Five major product liability cases in the U.S.

General Motors

It was discovered in 2014 that GM manufactured several vehicles with faulty ignition switches that could turn off during driving, disabling power steering and brakes and preventing airbags from inflating. The faulty switches have been linked to at least 13 deaths and 31 car accidents, according to Investopia.  The car manufacturer has recalled more than 26 million vehicles and set an uncapped $400 million fund to compensate for injuries and deaths.

Philip Morris

The Altria Group, or Philip Morris, in 2002 faced charges when a woman claimed the company caused her lung cancer by not properly warning her of the risks their cigarettes caused. Philip Morris eventually paid out $28 million in punitive damages

Dow Corning

Dow Corning, in 1994, agreed to pay $2 billion as part of a larger class action suit filed by customers whose silicone breast implants ruptured, causing scleroderma, injury, bodily damage and death.

Owens Corning

Owens Corning Corp. agreed in 1998 to pay $1.2 billion to settle a lawsuit claiming that asbestos used in building materials caused mesothelioma cancer and death.

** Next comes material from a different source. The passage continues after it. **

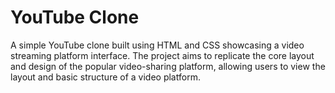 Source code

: # **YouTube Clone**
A simple YouTube clone built using HTML and CSS  showcasing a video streaming platform interface. The project aims to replicate the core layout and design of the popular video-sharing platform, allowing users to view the layout and basic structure of a video platform.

The product liability case involved 176,000 individuals.

General Motors

A suit seeking $4.9 billion in punitive damages was brought against GM in 1999 in a case claiming a faulty gas tank in a 1979 Chevrolet Malibu caused severe injury to six people when the gas tank exploded. GM was initially ordered in 1999 to pay $4.9 billion to the six people severely burned when the fuel tank exploded after a rear-end collision. At the time it was believed to be the largest award ever in a personal-injury lawsuit. According to the New York Times, the accident victims were severely disfigured. A judge  later cut the award to $1.2 billion. The article said trial testimony showed it would have cost GM $8.59 for a safer design, per vehicle, but the company determined it would be cheaper to settle lawsuits that would arise.